When designing Workiva’s durable messaging system we took a hard look at using Amazon’s Kinesis as the message storage and delivery mechanism. At first glance, Kinesis has a feature set that looks like it can solve any problem: it can store terabytes of data, it can replay old messages, and it can support multiple message consumers. But if you dig a little deeper you will find that Kinesis is well suited for a very particular use case, and if your application doesn’t fit this use case, Kinesis may be a lot more trouble than it’s worth.
In this article, I compare Kinesis with Amazon’s Simple Queue Service (SQS), showing the benefits and drawbacks of each system, and highlighting the difference between data streams and queueing. This article should make clear why we built our durable messaging system using SQS, and why your application might benefit from SQS too.
Data Streams - The Kinesis Sweet Spot
Kinesis’ primary use case is collecting, storing and processing real-time continuous data streams. Data streams are data that are generated continuously by thousands of data sources, which typically send in the data records simultaneously, and in small sizes (order of Kilobytes).

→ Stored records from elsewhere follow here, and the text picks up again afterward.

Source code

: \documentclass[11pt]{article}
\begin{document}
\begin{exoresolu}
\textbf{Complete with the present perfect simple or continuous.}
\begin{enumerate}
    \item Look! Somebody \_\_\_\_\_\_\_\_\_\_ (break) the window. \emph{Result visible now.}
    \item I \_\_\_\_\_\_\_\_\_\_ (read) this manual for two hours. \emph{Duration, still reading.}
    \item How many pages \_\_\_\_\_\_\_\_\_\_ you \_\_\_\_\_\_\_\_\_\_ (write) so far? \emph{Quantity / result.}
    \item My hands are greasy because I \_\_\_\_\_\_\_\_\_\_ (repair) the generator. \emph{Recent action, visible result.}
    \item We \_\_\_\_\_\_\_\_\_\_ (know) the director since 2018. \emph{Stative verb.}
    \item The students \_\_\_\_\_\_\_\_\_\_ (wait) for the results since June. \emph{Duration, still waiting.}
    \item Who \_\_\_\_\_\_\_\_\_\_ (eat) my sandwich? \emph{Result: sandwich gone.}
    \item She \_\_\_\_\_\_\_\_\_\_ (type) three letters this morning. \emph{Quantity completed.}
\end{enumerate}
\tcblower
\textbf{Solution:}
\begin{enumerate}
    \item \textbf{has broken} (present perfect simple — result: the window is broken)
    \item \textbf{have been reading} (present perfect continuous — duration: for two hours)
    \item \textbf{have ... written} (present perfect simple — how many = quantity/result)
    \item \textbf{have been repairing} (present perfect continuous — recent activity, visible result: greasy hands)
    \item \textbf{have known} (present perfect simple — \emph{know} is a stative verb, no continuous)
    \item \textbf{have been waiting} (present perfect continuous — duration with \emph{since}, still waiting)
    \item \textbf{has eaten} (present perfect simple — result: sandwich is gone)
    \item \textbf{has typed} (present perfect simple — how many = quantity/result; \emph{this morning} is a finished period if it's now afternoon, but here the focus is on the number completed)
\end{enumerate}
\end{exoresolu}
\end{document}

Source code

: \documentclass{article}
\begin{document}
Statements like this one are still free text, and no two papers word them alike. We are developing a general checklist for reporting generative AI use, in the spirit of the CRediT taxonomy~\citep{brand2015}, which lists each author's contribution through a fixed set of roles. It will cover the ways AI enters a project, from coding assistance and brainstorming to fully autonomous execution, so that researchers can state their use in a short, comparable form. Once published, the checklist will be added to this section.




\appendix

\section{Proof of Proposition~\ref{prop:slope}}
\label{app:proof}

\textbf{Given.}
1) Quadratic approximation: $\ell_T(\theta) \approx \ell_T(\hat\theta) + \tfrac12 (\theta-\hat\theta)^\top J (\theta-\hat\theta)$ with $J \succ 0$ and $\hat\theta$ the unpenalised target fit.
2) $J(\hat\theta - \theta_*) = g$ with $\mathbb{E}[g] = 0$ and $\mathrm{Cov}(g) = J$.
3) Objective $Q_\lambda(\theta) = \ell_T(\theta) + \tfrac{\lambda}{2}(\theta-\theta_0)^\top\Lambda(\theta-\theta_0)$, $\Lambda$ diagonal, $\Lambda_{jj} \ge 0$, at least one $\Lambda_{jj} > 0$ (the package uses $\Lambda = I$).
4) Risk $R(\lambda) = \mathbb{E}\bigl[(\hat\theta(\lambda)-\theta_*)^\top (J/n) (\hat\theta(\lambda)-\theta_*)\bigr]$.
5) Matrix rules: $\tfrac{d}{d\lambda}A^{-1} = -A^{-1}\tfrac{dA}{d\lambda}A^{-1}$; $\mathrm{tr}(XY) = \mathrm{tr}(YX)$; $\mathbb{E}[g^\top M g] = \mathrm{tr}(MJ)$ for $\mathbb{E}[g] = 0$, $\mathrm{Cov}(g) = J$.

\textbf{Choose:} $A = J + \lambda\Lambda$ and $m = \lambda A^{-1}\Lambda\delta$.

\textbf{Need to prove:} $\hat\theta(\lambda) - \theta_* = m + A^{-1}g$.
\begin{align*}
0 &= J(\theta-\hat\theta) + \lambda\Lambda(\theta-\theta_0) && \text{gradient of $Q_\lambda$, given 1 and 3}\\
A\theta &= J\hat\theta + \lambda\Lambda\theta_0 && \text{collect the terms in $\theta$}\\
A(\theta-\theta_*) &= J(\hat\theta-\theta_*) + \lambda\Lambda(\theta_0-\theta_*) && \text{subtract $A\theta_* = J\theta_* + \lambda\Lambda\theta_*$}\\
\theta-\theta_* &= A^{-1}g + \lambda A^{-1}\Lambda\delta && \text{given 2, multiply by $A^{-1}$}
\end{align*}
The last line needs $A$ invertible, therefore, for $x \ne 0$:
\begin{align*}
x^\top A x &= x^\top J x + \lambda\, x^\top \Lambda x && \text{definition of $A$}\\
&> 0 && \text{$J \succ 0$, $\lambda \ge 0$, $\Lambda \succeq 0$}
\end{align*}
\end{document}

Typical data streams include log files, e-commerce analytics, in-game player activity, information from social networks, financial trading floors, or geospatial services, and telemetry from connected devices or instrumentation in data centers. At Workiva, we use Kinesis to handle the collection and processing of telemetry, logging, and analytics data streams — a great choice for this type of pplicationproblem.
Kinesis is designed for large scale data ingestion and processing, with the ability to maximize write throughput for large volumes of data.
Kinesis Use Cases
- Log and Event Data Collection
- Real-time Analytics
- Mobile Data Capture
- “Internet of Things” Data Feed
Benefits of Kinesis
If you need the absolute maximum throughput for data ingestion or processing, Kinesis is the choice. The delay between writing a data record and being able to read it from the Stream is often less than one second, regardless of how much data you need to write.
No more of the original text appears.